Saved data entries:
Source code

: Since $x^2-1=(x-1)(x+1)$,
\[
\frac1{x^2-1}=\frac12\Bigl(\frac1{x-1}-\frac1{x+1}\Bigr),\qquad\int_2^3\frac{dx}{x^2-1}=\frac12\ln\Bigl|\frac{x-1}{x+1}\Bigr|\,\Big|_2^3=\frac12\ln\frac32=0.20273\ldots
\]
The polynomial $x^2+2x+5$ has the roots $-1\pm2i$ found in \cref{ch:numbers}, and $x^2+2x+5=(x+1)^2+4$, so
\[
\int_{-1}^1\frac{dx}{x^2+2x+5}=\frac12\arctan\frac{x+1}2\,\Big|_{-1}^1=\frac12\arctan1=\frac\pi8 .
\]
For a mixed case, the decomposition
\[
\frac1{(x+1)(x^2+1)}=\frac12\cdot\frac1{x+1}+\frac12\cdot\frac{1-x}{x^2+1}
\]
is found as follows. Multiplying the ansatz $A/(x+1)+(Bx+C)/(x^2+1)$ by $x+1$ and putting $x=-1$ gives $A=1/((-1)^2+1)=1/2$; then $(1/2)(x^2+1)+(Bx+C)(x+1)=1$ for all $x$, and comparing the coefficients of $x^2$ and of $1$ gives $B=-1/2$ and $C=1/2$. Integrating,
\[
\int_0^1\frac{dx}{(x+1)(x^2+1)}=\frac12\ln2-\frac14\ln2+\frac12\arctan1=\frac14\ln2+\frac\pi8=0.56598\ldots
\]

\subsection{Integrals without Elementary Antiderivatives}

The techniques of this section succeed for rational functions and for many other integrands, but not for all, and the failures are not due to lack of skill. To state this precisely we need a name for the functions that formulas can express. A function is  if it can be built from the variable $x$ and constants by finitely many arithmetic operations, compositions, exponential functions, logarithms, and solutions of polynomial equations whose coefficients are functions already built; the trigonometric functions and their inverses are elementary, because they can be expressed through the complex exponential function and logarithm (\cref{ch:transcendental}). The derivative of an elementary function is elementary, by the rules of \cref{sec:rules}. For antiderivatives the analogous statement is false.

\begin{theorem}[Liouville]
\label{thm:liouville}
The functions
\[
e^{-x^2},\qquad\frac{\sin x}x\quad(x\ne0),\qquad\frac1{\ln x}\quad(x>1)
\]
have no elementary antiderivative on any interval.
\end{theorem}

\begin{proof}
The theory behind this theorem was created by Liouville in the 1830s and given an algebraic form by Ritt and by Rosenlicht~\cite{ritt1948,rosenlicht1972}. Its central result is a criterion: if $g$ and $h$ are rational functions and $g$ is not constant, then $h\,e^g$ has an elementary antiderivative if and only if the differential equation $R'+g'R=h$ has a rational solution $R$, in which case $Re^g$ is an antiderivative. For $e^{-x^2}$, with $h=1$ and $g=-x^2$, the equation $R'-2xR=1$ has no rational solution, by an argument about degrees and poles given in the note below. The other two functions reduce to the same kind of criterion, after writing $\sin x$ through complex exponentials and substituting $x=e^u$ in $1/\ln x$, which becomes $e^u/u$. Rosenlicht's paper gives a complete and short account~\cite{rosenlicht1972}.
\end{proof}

▶ _Task goal_
Exactly as they appear above, the records are to be transcribed in full.

▶ _Answer section_
Source code

: Since $x^2-1=(x-1)(x+1)$,
\[
\frac1{x^2-1}=\frac12\Bigl(\frac1{x-1}-\frac1{x+1}\Bigr),\qquad\int_2^3\frac{dx}{x^2-1}=\frac12\ln\Bigl|\frac{x-1}{x+1}\Bigr|\,\Big|_2^3=\frac12\ln\frac32=0.20273\ldots
\]
The polynomial $x^2+2x+5$ has the roots $-1\pm2i$ found in \cref{ch:numbers}, and $x^2+2x+5=(x+1)^2+4$, so
\[
\int_{-1}^1\frac{dx}{x^2+2x+5}=\frac12\arctan\frac{x+1}2\,\Big|_{-1}^1=\frac12\arctan1=\frac\pi8 .
\]
For a mixed case, the decomposition
\[
\frac1{(x+1)(x^2+1)}=\frac12\cdot\frac1{x+1}+\frac12\cdot\frac{1-x}{x^2+1}
\]
is found as follows. Multiplying the ansatz $A/(x+1)+(Bx+C)/(x^2+1)$ by $x+1$ and putting $x=-1$ gives $A=1/((-1)^2+1)=1/2$; then $(1/2)(x^2+1)+(Bx+C)(x+1)=1$ for all $x$, and comparing the coefficients of $x^2$ and of $1$ gives $B=-1/2$ and $C=1/2$. Integrating,
\[
\int_0^1\frac{dx}{(x+1)(x^2+1)}=\frac12\ln2-\frac14\ln2+\frac12\arctan1=\frac14\ln2+\frac\pi8=0.56598\ldots
\]

\subsection{Integrals without Elementary Antiderivatives}

The techniques of this section succeed for rational functions and for many other integrands, but not for all, and the failures are not due to lack of skill. To state this precisely we need a name for the functions that formulas can express. A function is  if it can be built from the variable $x$ and constants by finitely many arithmetic operations, compositions, exponential functions, logarithms, and solutions of polynomial equations whose coefficients are functions already built; the trigonometric functions and their inverses are elementary, because they can be expressed through the complex exponential function and logarithm (\cref{ch:transcendental}). The derivative of an elementary function is elementary, by the rules of \cref{sec:rules}. For antiderivatives the analogous statement is false.

\begin{theorem}[Liouville]
\label{thm:liouville}
The functions
\[
e^{-x^2},\qquad\frac{\sin x}x\quad(x\ne0),\qquad\frac1{\ln x}\quad(x>1)
\]
have no elementary antiderivative on any interval.
\end{theorem}

\begin{proof}
The theory behind this theorem was created by Liouville in the 1830s and given an algebraic form by Ritt and by Rosenlicht~\cite{ritt1948,rosenlicht1972}. Its central result is a criterion: if $g$ and $h$ are rational functions and $g$ is not constant, then $h\,e^g$ has an elementary antiderivative if and only if the differential equation $R'+g'R=h$ has a rational solution $R$, in which case $Re^g$ is an antiderivative. For $e^{-x^2}$, with $h=1$ and $g=-x^2$, the equation $R'-2xR=1$ has no rational solution, by an argument about degrees and poles given in the note below. The other two functions reduce to the same kind of criterion, after writing $\sin x$ through complex exponentials and substituting $x=e^u$ in $1/\ln x$, which becomes $e^u/u$. Rosenlicht's paper gives a complete and short account~\cite{rosenlicht1972}.
\end{proof}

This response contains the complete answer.